* [Task description]: Word for word, print each record, dropping any image it holds.
Input material START
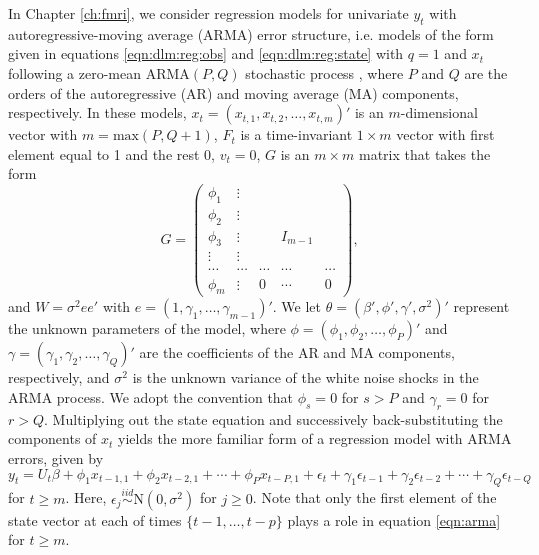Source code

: In Chapter \ref{ch:fmri}, we consider regression models for univariate $y_t$ with autoregressive-moving average (ARMA) error structure, i.e. models of the form given in equations \eqref{eqn:dlm:reg:obs} and \eqref{eqn:dlm:reg:state} with $q = 1$ and $x_t$ following a zero-mean $\mbox{ARMA}(P, Q)$ stochastic process \citep{shum:stof:2006:timeseries}, where $P$ and $Q$ are the orders of the autoregressive (AR) and moving average (MA) components, respectively. In these models, $x_t = (x_{t,1} ,x_{t,2}, \ldots, x_{t,m})'$ is an $m$-dimensional vector with $m = \mbox{max}(P,Q+1)$, $F_t$ is a time-invariant $1 \times m$ vector with first element equal to 1 and the rest 0, $v_t = 0$, $G$ is an $m \times m$ matrix that takes the form
\[
G = \left(
 \begin{array}{ccccc}
 \phi_1 & \vdots \\
 \phi_2 & \vdots \\
 \phi_3 & \vdots && I_{m-1} \\
 \vdots & \vdots \\
 \cdots & \cdots & \cdots & \cdots & \cdots \\
 \phi_m &\vdots & 0 & \cdots & 0
 \end{array}
\right),
\]
and $W = \sigma^2ee'$ with $e = (1, \gamma_1, \ldots, \gamma_{m-1})'$. We let $\theta = (\beta', \phi', \gamma', \sigma^2)'$ represent the unknown parameters of the model, where $\phi = (\phi_1,\phi_2,\ldots,\phi_P)'$ and $\gamma = (\gamma_1,\gamma_2,\ldots,\gamma_Q)'$ are the coefficients of the AR and MA components, respectively, and $\sigma^2$ is the unknown variance of the white noise shocks in the ARMA process. We adopt the convention that $\phi_s = 0$ for $s > P$ and $\gamma_r = 0$ for $r > Q$. Multiplying out the state equation and successively back-substituting the components of $x_t$ \cite[see Sec 3.2.5,][]{petris:camp:2009:dynamic} yields the more familiar form of a regression model with ARMA errors, given by
\begin{equation}
y_t = U_t\beta + \phi_1x_{t-1,1} + \phi_2x_{t-2,1} + \cdots + \phi_Px_{t-P,1} + \epsilon_t + \gamma_1\epsilon_{t-1} + \gamma_2\epsilon_{t-2} + \cdots + \gamma_Q\epsilon_{t-Q} \label{eqn:arma}
\end{equation}
for $t \ge m$. Here, $\epsilon_j \stackrel{iid}{\sim} \mbox{N}(0,\sigma^2)$ for $j \ge 0$. Note that only the first element of the state vector at each of times $\{t-1,\ldots,t-p\}$ plays a role in equation \eqref{eqn:arma} for $t \ge m$.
Input material END
* [Solution for this exercise]:
Source code

: In Chapter \ref{ch:fmri}, we consider regression models for univariate $y_t$ with autoregressive-moving average (ARMA) error structure, i.e. models of the form given in equations \eqref{eqn:dlm:reg:obs} and \eqref{eqn:dlm:reg:state} with $q = 1$ and $x_t$ following a zero-mean $\mbox{ARMA}(P, Q)$ stochastic process \citep{shum:stof:2006:timeseries}, where $P$ and $Q$ are the orders of the autoregressive (AR) and moving average (MA) components, respectively. In these models, $x_t = (x_{t,1} ,x_{t,2}, \ldots, x_{t,m})'$ is an $m$-dimensional vector with $m = \mbox{max}(P,Q+1)$, $F_t$ is a time-invariant $1 \times m$ vector with first element equal to 1 and the rest 0, $v_t = 0$, $G$ is an $m \times m$ matrix that takes the form
\[
G = \left(
 \begin{array}{ccccc}
 \phi_1 & \vdots \\
 \phi_2 & \vdots \\
 \phi_3 & \vdots && I_{m-1} \\
 \vdots & \vdots \\
 \cdots & \cdots & \cdots & \cdots & \cdots \\
 \phi_m &\vdots & 0 & \cdots & 0
 \end{array}
\right),
\]
and $W = \sigma^2ee'$ with $e = (1, \gamma_1, \ldots, \gamma_{m-1})'$. We let $\theta = (\beta', \phi', \gamma', \sigma^2)'$ represent the unknown parameters of the model, where $\phi = (\phi_1,\phi_2,\ldots,\phi_P)'$ and $\gamma = (\gamma_1,\gamma_2,\ldots,\gamma_Q)'$ are the coefficients of the AR and MA components, respectively, and $\sigma^2$ is the unknown variance of the white noise shocks in the ARMA process. We adopt the convention that $\phi_s = 0$ for $s > P$ and $\gamma_r = 0$ for $r > Q$. Multiplying out the state equation and successively back-substituting the components of $x_t$ \cite[see Sec 3.2.5,][]{petris:camp:2009:dynamic} yields the more familiar form of a regression model with ARMA errors, given by
\begin{equation}
y_t = U_t\beta + \phi_1x_{t-1,1} + \phi_2x_{t-2,1} + \cdots + \phi_Px_{t-P,1} + \epsilon_t + \gamma_1\epsilon_{t-1} + \gamma_2\epsilon_{t-2} + \cdots + \gamma_Q\epsilon_{t-Q} \label{eqn:arma}
\end{equation}
for $t \ge m$. Here, $\epsilon_j \stackrel{iid}{\sim} \mbox{N}(0,\sigma^2)$ for $j \ge 0$. Note that only the first element of the state vector at each of times $\{t-1,\ldots,t-p\}$ plays a role in equation \eqref{eqn:arma} for $t \ge m$.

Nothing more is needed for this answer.